“Rediscovering the Meaning of Freedom”: The Rector’s Commencement Address

This year, as is traditional, the ITI Commencement Exercises were crowned with the Rector’s Address - delivered above all to our dear graduates. In his address, Dr. Christiaan Alting von Geusau reflected on the question of freedom. He desires for our graduates to take with them a balanced understanding of freedom and thus accurate practice of freedom in their own lives, as they leave ITI and will open a new page in their lives.

According to Dr. Geusau, the modern world illustrates two tendencies when it comes to understanding freedom: either rendering it limitless in the name of choice or suppressing it in the name of safety. It is possible to gain a true understanding of what freedom is, says the Rector, by ‘freeing the mind and opening it up for the life-long tasks of humbly discovering what it means to be human,’ by learning ‘what reality is, instead of forcibly bending it to our own will.’ This, emphasized Dr.

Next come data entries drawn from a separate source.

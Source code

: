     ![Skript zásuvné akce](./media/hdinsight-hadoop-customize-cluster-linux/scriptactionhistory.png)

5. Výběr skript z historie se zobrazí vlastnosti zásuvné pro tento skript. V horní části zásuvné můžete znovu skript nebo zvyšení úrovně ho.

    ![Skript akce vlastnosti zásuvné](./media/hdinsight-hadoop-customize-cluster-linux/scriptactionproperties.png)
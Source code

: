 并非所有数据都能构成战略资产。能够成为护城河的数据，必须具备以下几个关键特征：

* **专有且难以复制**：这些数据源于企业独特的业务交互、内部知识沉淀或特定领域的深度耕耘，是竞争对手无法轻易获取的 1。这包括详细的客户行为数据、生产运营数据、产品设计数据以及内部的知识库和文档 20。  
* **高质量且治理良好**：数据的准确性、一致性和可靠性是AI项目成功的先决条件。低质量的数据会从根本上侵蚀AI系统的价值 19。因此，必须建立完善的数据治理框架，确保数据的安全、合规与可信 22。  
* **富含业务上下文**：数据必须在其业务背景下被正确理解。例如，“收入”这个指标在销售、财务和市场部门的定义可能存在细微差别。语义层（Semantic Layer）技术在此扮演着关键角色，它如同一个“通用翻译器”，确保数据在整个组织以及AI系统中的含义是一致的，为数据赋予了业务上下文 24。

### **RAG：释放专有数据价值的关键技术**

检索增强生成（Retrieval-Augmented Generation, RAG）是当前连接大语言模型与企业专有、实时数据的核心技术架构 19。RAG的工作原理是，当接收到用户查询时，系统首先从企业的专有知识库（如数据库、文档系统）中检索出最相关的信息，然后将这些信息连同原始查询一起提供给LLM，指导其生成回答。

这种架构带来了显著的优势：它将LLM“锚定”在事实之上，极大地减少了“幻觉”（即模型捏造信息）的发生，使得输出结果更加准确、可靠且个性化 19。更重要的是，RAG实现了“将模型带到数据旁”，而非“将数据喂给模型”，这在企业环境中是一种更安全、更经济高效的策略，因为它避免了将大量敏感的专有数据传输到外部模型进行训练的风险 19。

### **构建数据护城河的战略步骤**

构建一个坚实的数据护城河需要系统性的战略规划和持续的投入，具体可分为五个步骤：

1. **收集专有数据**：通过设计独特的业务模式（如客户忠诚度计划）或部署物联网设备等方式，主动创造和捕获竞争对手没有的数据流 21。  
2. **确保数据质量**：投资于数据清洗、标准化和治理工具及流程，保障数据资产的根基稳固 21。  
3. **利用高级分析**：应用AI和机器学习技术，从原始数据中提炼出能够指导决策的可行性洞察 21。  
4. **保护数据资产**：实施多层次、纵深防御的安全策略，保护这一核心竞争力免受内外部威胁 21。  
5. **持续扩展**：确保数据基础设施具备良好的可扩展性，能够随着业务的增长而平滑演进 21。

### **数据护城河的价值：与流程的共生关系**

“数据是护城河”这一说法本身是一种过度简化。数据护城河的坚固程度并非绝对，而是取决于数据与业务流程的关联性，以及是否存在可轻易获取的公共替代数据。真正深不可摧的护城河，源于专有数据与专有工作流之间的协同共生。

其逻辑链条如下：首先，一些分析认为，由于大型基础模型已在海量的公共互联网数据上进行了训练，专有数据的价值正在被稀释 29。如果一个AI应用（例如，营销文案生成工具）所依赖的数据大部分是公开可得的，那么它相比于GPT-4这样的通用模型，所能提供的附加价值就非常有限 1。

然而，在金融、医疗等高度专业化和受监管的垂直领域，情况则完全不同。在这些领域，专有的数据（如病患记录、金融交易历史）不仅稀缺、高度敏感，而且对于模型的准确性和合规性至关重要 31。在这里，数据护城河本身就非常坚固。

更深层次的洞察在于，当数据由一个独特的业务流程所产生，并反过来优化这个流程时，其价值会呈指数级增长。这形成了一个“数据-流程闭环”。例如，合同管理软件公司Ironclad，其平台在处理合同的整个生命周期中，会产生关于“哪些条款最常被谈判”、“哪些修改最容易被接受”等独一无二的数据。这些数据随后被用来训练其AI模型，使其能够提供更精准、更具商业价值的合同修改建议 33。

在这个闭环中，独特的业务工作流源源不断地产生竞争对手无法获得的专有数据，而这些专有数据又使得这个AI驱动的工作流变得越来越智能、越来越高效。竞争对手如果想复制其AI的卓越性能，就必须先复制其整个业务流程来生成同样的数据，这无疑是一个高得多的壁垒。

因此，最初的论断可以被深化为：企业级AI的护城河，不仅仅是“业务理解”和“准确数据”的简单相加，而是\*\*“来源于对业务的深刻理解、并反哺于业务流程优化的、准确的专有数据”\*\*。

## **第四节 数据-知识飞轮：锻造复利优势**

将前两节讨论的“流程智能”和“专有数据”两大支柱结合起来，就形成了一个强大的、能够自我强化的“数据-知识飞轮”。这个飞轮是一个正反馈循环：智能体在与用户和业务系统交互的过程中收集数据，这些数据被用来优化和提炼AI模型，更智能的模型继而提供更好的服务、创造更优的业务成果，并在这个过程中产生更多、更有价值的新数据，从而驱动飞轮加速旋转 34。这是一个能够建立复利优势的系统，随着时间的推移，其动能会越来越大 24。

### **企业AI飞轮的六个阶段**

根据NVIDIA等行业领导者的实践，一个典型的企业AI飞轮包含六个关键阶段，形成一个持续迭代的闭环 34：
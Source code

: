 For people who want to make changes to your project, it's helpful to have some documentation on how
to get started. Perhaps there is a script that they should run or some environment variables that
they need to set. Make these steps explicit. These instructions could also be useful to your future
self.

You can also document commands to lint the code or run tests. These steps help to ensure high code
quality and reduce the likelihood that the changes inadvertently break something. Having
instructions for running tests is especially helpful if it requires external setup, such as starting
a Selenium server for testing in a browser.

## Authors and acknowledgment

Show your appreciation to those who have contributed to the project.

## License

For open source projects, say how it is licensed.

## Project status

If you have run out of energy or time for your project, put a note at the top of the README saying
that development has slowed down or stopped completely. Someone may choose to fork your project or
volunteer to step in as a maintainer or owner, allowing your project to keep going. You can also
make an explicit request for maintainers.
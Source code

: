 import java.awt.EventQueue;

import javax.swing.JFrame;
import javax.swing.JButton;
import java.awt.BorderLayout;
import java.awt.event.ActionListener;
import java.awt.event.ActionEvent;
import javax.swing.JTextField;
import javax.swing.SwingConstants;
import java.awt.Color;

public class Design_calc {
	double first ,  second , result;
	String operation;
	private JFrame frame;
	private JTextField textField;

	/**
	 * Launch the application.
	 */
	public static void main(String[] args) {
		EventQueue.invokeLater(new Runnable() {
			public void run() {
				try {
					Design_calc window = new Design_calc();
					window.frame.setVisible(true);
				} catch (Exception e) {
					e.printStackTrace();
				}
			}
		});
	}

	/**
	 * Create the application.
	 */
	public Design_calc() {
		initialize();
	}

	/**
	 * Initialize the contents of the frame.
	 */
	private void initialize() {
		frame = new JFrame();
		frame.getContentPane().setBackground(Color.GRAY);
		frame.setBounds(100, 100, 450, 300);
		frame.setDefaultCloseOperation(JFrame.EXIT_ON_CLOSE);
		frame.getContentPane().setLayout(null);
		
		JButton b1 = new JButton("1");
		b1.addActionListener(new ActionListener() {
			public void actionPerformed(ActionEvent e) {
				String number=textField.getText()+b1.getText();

Geusau, is exactly what true education is about and what the ITI genuinely provides to its students.

 ‘Freedom, however, goes always hand in hand with responsibility’, the Rector continued. This means in practice that ‘freedom is above all an inner state, an inner disposition towards the commandment to love our neighbor as ourselves; not ignoring one in favor of the other, but finding balance and, even more importantly, not forgetting that the freedom we have comes from our Creator.’

Going further in his address, the Rector invited the graduates ‘to be heroic in their willingness to live by example and lead by practice in a terribly confused and messy world, to show others what it truly means to be free men and women.’ He desires that ‘the timeless wisdom of the Church will be their guide and strength, despite the loud and noisy voices of the world telling them otherwise.’

In his address, Dr. Geusau came to the conclusion that true freedom means, first of all, taking responsibility for our own lives and the lives of those entrusted to us, whether it is family, friends, community or country. It means ‘to exercise the virtue of leadership, to make a choice of leading in taking responsibility, overcoming victimhood, and rejecting indifference, and most importantly to follow Christ radically.’ And this is what he hopes our graduates will do.